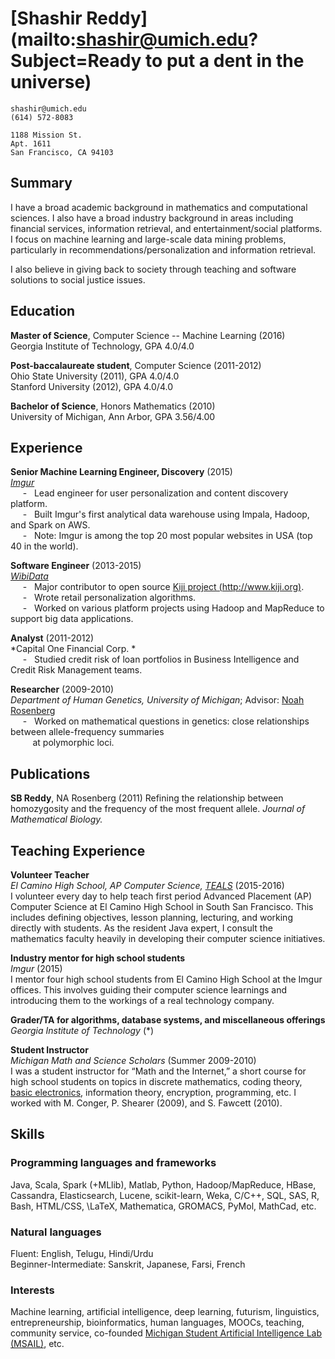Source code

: [Shashir Reddy](mailto:shashir@umich.edu?Subject=Ready to put a dent in the universe)
=============

	shashir@umich.edu
	(614) 572-8083

	1188 Mission St.
	Apt. 1611
	San Francisco, CA 94103

Summary
-------

I have a broad academic background in mathematics and computational sciences. I also have a broad industry background in areas including financial services, information retrieval, and entertainment/social platforms. I focus on machine learning and large-scale data mining problems, particularly in recommendations/personalization and information retrieval.

I also believe in giving back to society through teaching and software solutions to social justice issues.


Education
---------

**Master of Science**, Computer Science -- Machine Learning (2016) \
Georgia Institute of Technology, GPA 4.0/4.0

**Post-baccalaureate student**, Computer Science (2011-2012) \
Ohio State University (2011), GPA 4.0/4.0 \
Stanford University (2012), GPA 4.0/4.0

**Bachelor of Science**, Honors Mathematics (2010) \
University of Michigan, Ann Arbor, GPA 3.56/4.00

Experience
----------

**Senior Machine Learning Engineer, Discovery** (2015) \
*[Imgur](http://imgur.com)* \
&nbsp;&nbsp;&nbsp;&nbsp; - &nbsp; Lead engineer for user personalization and content discovery platform. \
&nbsp;&nbsp;&nbsp;&nbsp; - &nbsp; Built Imgur's first analytical data warehouse using Impala, Hadoop, and Spark on AWS. \
&nbsp;&nbsp;&nbsp;&nbsp; - &nbsp; Note: Imgur is among the top 20 most popular websites in USA (top 40 in the world).

**Software Engineer** (2013-2015) \
*[WibiData](https://www.crunchbase.com/organization/wibidata#/entity)* \
&nbsp;&nbsp;&nbsp;&nbsp; - &nbsp; Major contributor to open source [Kiji project (http://www.kiji.org)](http://www.kiji.org). \
&nbsp;&nbsp;&nbsp;&nbsp; - &nbsp; Wrote retail personalization algorithms. \
&nbsp;&nbsp;&nbsp;&nbsp; - &nbsp; Worked on various platform projects using Hadoop and MapReduce to support big data applications.

**Analyst** (2011-2012) \
*Capital One Financial Corp. * \
&nbsp;&nbsp;&nbsp;&nbsp; - &nbsp; Studied credit risk of loan portfolios in Business Intelligence and Credit Risk Management teams.

**Researcher** (2009-2010) \
*Department of Human Genetics, University of Michigan*; Advisor: [Noah Rosenberg](https://rosenberglab.stanford.edu/alumni.html) \
&nbsp;&nbsp;&nbsp;&nbsp; - &nbsp; Worked on mathematical questions in genetics: close relationships between allele-frequency summaries \
&nbsp;&nbsp;&nbsp;&nbsp;&nbsp;&nbsp;&nbsp;&nbsp; at polymorphic loci.


Publications
------------

**SB Reddy**, NA Rosenberg (2011) Refining the relationship between homozygosity and the frequency of the most frequent allele. *Journal of Mathematical Biology.*


Teaching Experience
--------

**Volunteer Teacher** \
*El Camino High School, AP Computer Science, [TEALS](https://www.tealsk12.org/)* (2015-2016) \
I volunteer every day to help teach first period Advanced Placement (AP) Computer Science at El Camino High School in South San Francisco. This includes defining objectives, lesson planning, lecturing, and working directly with students. As the resident Java expert, I consult the mathematics faculty heavily in developing their computer science initiatives.

**Industry mentor for high school students** \
*Imgur* (2015) \
I mentor four high school students from El Camino High School at the Imgur offices. This involves guiding their computer science learnings and introducing them to the workings of a real technology company.

**Grader/TA for algorithms, database systems, and miscellaneous offerings** \
*Georgia Institute of Technology* (*)

**Student Instructor** \
*Michigan Math and Science Scholars* (Summer 2009-2010) \
I was a student instructor for “Math and the Internet,” a short course for high school students on topics in discrete mathematics, coding theory, [basic electronics](http://www-personal.umich.edu/~mconger/2010/Clock/index.html), information theory, encryption, programming, etc. I worked with M. Conger, P. Shearer (2009), and S. Fawcett (2010).

Skills
------

### Programming languages and frameworks

Java, Scala, Spark (+MLlib), Matlab, Python, Hadoop/MapReduce, HBase, Cassandra, Elasticsearch, Lucene, scikit-learn, Weka, C/C++, SQL, SAS, R, Bash, HTML/CSS, \LaTeX, Mathematica, GROMACS, PyMol, MathCad, etc.

### Natural languages

Fluent: English, Telugu, Hindi/Urdu \
Beginner-Intermediate: Sanskrit, Japanese, Farsi, French

### Interests

Machine learning, artificial intelligence, deep learning, futurism, linguistics, entrepreneurship, bioinformatics, human languages, MOOCs, teaching, community service, co-founded [Michigan Student Artificial Intelligence Lab (MSAIL)](https://maizepages.umich.edu/organization/msail), etc.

* What is required: Copy word for word each line of the data above, from the first through the one containing "Learning (2016) \", and include no pictures.

* Solved exercise:
Source code

: [Shashir Reddy](mailto:shashir@umich.edu?Subject=Ready to put a dent in the universe)
=============

	shashir@umich.edu
	(614) 572-8083

	1188 Mission St.
	Apt. 1611
	San Francisco, CA 94103

Summary
-------

I have a broad academic background in mathematics and computational sciences. I also have a broad industry background in areas including financial services, information retrieval, and entertainment/social platforms. I focus on machine learning and large-scale data mining problems, particularly in recommendations/personalization and information retrieval.

I also believe in giving back to society through teaching and software solutions to social justice issues.


Education
---------

**Master of Science**, Computer Science -- Machine Learning (2016) \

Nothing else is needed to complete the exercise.